Pierrick has recently published a short book at Cambridge University Press in which he explores the status of units and levels of selection in evolutionary theory. He proposes a suite of criteria to distinguish genuine from arbitrary or conventional units and levels of selection.

Philip Donoghue

Philip Donoghue

Cluster:
Higher-Level Agency and Directionality in Ecology and Earth Science
Project:
Chance versus purpose in biosphere evolution
Role:
Subaward Principal Investigator

Phil is Professor of Palaeobiology at the University of Bristol, UK. His research focusses on the causes and consequences of major evolutionary transitions, drawing insight from anatomical and molecular data from living and fossil organisms. Major themes include the origins of animals, plants, and the establishment of evolutionary timescales.

Charbel El-Hani

Charbel El-Hani

Cluster:
Higher-Level Agency and Directionality in Ecology and Earth Science
Project:
An organizational account of ecological functions
Role:
Subaward Principal Investigator

Charbel N. El-Hani is full professor in the Institute of Biology, Federal University of Bahia, Brazil. Coordinator of the History, Philosophy, and Biology Teaching Lab (LEFHBio) and the National Institute of Science and Technology in Interdisciplinary and Transdisciplinary Studies in Ecology and Evolution (INCT IN-TREE). Between January 2020 and July 2021, he was visiting researcher at the Centre for Social Studies, University of Coimbra, Portugal.

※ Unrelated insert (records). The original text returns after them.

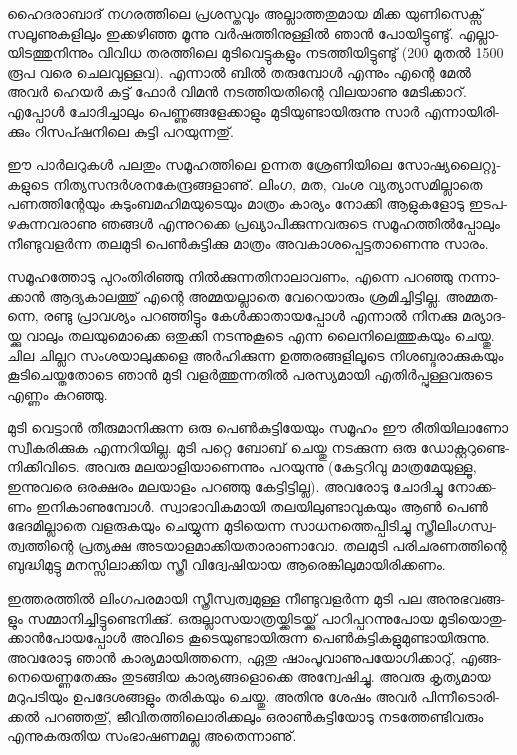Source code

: ­ഹൈ­ദ­രാ­ബാ­ദ് നഗ­ര­ത്തി­ലെ പ്ര­ശ­സ്ത­വും അല്ലാ­ത്ത­തു­മായ മി­ക്ക യു­ണി­സെ­ക്സ് സലൂ­ണു­ക­ളി­ലും ഇക്ക­ഴി­ഞ്ഞ മൂ­ന്നു 
വര്‍­ഷ­ത്തി­നു­ള്ളില്‍ ഞാന്‍ പോ­യി­ട്ടു­ണ്ടു്. എല്ലാ­യി­ട­ത്തു­നി­ന്നും വി­വിധ തര­ത്തി­ലെ മു­ടി­വെ­ട്ടു­ക­ളും നട­ത്തി­യി­ട്ടു­ണ്ടു് (200 
‌മു­തല്‍ 1500 രൂപ വരെ ചെ­ല­വു­ള്ള­വ). എന്നാല്‍ ബില്‍ തരു­മ്പോള്‍ എന്നും എന്റെ മേല്‍ അവര്‍ ഹെ­യര്‍ കട്ട് ഫോര്‍ 
വി­മന്‍ നട­ത്തി­യ­തി­ന്റെ വി­ല­യാ­ണു മേ­ടി­ക്കാ­റ്. എപ്പോള്‍ ചോ­ദി­ച്ചാ­ലും പെ­ണ്ണു­ങ്ങ­ളേ­ക്കാ­ളും മു­ടി­യു­ണ്ടാ­യി­രു­ന്നു സാര്‍ 
എന്നാ­യി­രി­ക്കും റി­സ­പ്ഷ­നി­ലെ കു­ട്ടി പറ­യു­ന്ന­തു്.

ഈ പാര്‍­ല­റു­കള്‍ പല­തും സമൂ­ഹ­ത്തി­ലെ ഉന്നത ശ്രേ­ണി­യി­ലെ സോ­ഷ്യ­ലൈ­റ്റു­ക­ളു­ടെ നി­ത്യ­സ­ന്ദര്‍­ശ­ന­കേ­ന്ദ്ര­ങ്ങ­ളാ­ണു്. 
ലിം­ഗ, മത, വംശ വ്യ­ത്യാ­സ­മി­ല്ലാ­തെ പണ­ത്തി­ന്റേ­യും കു­ടും­ബ­മ­ഹി­മ­യു­ടെ­യും മാ­ത്രം കാ­ര്യം നോ­ക്കി ആളു­ക­ളോ­ടു 
ഇട­പ­ഴ­കു­ന്ന­വ­രാ­ണു ഞങ്ങള്‍ എന്നു­റ­ക്കെ പ്ര­ഖ്യാ­പി­ക്കു­ന്ന­വ­രു­ടെ സമൂ­ഹ­ത്തില്‍­പ്പോ­ലും നീ­ണ്ടു­വ­ളര്‍­ന്ന തല­മു­ടി പെണ്‍­കു­ട്ടി­ക്കു 
മാ­ത്രം അവ­കാ­ശ­പ്പെ­ട്ട­താ­ണെ­ന്നു സാ­രം­.

­സ­മൂ­ഹ­ത്തോ­ടു പു­റം­തി­രി­ഞ്ഞു നില്‍­ക്കു­ന്ന­തി­നാ­ലാ­വ­ണം, എന്നെ പറ­ഞ്ഞു നന്നാ­ക്കാന്‍ ആദ്യ­കാ­ല­ത്തു് എന്റെ 
അമ്മ­യ­ല്ലാ­തെ വേ­റെ­യാ­രും ശ്ര­മി­ച്ചി­ട്ടി­ല്ല. അമ്മ­ത­ന്നെ, രണ്ടു പ്രാ­വ­ശ്യം പറ­ഞ്ഞി­ട്ടും കേള്‍­ക്കാ­താ­യ­പ്പോള്‍ എന്നാല്‍ 
നി­ന­ക്കു മര്യാ­ദ­യ്ക്കു വാ­ലും തല­യു­മൊ­ക്കെ ഒതു­ക്കി നട­ന്നു­കൂ­ടെ എന്ന ലൈ­നി­ലെ­ത്തു­ക­യും ചെ­യ്തു. ചില ചി­ല്ലറ 
സം­ശ­യാ­ലു­ക്ക­ളെ അര്‍­ഹി­ക്കു­ന്ന ഉത്ത­ര­ങ്ങ­ളി­ലൂ­ടെ നി­ശ­ബ്ദ­രാ­ക്കു­ക­യും കൂ­ടി­ചെ­യ്ത­തോ­ടെ ഞാന്‍ മു­ടി വളര്‍­ത്തു­ന്ന­തില്‍ 
പര­സ്യ­മാ­യി എതിര്‍­പ്പു­ള്ള­വ­രു­ടെ എണ്ണം കു­റ­ഞ്ഞു­.

­മു­ടി വെ­ട്ടാന്‍ തീ­രു­മാ­നി­ക്കു­ന്ന ഒരു പെണ്‍­കു­ട്ടി­യേ­യും സമൂ­ഹം ഈ രീ­തി­യി­ലാ­ണോ സ്വീ­ക­രി­ക്കുക എന്ന­റി­യി­ല്ല. മു­ടി പറ്റെ 
ബോ­ബ് ചെ­യ്തു നട­ക്കു­ന്ന ഒരു ഡോ­ക്റ്റ­റു­ണ്ടെ­നി­ക്കി­വി­ടെ. അവ­രു മല­യാ­ളി­യാ­ണെ­ന്നും പറ­യു­ന്നു (കേ­ട്ട­റി­വു മാ­ത്ര­മേ­യു­ള്ളൂ, 
ഇന്നു­വ­രെ ഒര­ക്ഷ­രം മല­യാ­ളം പറ­ഞ്ഞു കേ­ട്ടി­ട്ടി­ല്ല). അവ­രോ­ടു ചോ­ദി­ച്ചു നോ­ക്ക­ണം ഇനി­കാ­ണു­മ്പോള്‍. സ്വാ­ഭാ­വി­ക­മാ­യി 
തല­യി­ലു­ണ്ടാ­വു­ക­യും ആണ്‍ പെണ്‍ ഭേ­ദ­മി­ല്ലാ­തെ വള­രു­ക­യും ചെ­യ്യു­ന്ന മു­ടി­യെ­ന്ന സാ­ധ­ന­ത്തെ­പ്പി­ടി­ച്ചു 
സ്ത്രീ­ലിം­ഗ­സ്വ­ത്വ­ത്തി­ന്റെ പ്ര­ത്യ­ക്ഷ അട­യാ­ള­മാ­ക്കി­യ­താ­രാ­ണാ­വോ. തല­മു­ടി പരി­ച­ര­ണ­ത്തി­ന്റെ ബു­ദ്ധി­മു­ട്ടു മന­സ്സി­ലാ­ക്കിയ സ്ത്രീ 
വി­ദ്വേ­ഷി­യായ ആരെ­ങ്കി­ലു­മാ­യി­രി­ക്ക­ണം­.

ഇ­ത്ത­ര­ത്തില്‍ ലിം­ഗ­പ­ര­മാ­യി സ്ത്രീ­സ്വ­ത്വ­മു­ള്ള നീ­ണ്ടു­വ­ളര്‍­ന്ന മു­ടി പല അനു­ഭ­വ­ങ്ങ­ളും സമ്മാ­നി­ച്ചി­ട്ടു­ണ്ടെ­നി­ക്കു്. 
ഒരു­ല്ലാ­സ­യാ­ത്ര­യ്ക്കി­ട­യ്ക്കു് പാ­റി­പ്പ­റ­ന്നു­പോയ മു­ടി­യൊ­തു­ക്കാന്‍­പോ­യ­പ്പോള്‍ അവി­ടെ കൂ­ടെ­യു­ണ്ടാ­യി­രു­ന്ന 
പെണ്‍­കു­ട്ടി­ക­ളു­മു­ണ്ടാ­യി­രു­ന്നു. അവ­രോ­ടു ഞാന്‍ കാ­ര്യ­മാ­യി­ത്ത­ന്നെ, ഏതു ഷാം­പൂ­വാ­ണു­പ­യോ­ഗി­ക്കാ­റു്, എങ്ങ­നെ­യെ­ണ്ണ­തേ­ക്കും 
തു­ട­ങ്ങിയ കാ­ര്യ­ങ്ങ­ളൊ­ക്കെ അന്വേ­ഷി­ച്ചു. അവ­രു കൃ­ത്യ­മായ മറു­പ­ടി­യും ഉപ­ദേ­ശ­ങ്ങ­ളും തരി­ക­യും ചെ­യ്തു. അതി­നു ശേ­ഷം അവര്‍ പി­ന്നീ­ടൊ­രി­ക്കല്‍ പറ­ഞ്ഞ­തു്, ജീ­വി­ത­ത്തി­ലൊ­രി­ക്ക­ലും ഒരാണ്‍­കു­ട്ടി­യോ­ടു നട­ത്തേ­ണ്ടി­വ­രും എന്നു­ക­രു­തിയ സം­ഭാ­ഷ­ണ­മ­ല്ല 
അതെ­ന്നാ­ണു്.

He works in the areas of philosophy of biology, ecology, ethnobiology and science education research.

Justin Garson

Justin Garson

Cluster:
(Re)Conceptualizing Function and Goal-Directedness, Agential Behavior and Plasticity in Evolution
Project:
Putting representations back into goal-directedness
Role:
Subaward Principal Investigator

Justin Garson is Professor of Philosophy at Hunter College and The Graduate Center, City University of New York. He is the author of Madness: A Philosophical Exploration (Oxford, 2022), What Biological Functions Are and Why They Matter (Cambridge, 2019), A Critical Overview of Biological Functions (Springer, 2016), and The Biological Mind: A Philosophical Introduction (Routledge, 2015; second edition 2022). His main interest is thinking about teleology in the life sciences and developing its implications for debates in the philosophy of mind, medicine, and psychiatry. His aim for the John Templeton Foundation Science of Purpose Initiative is to explain goal-directedness in living creatures in terms of their capacity to make and use inner representations. In this way, he seeks to place the study of goal-directedness within the context of naturalistic, evolutionary accounts of representation.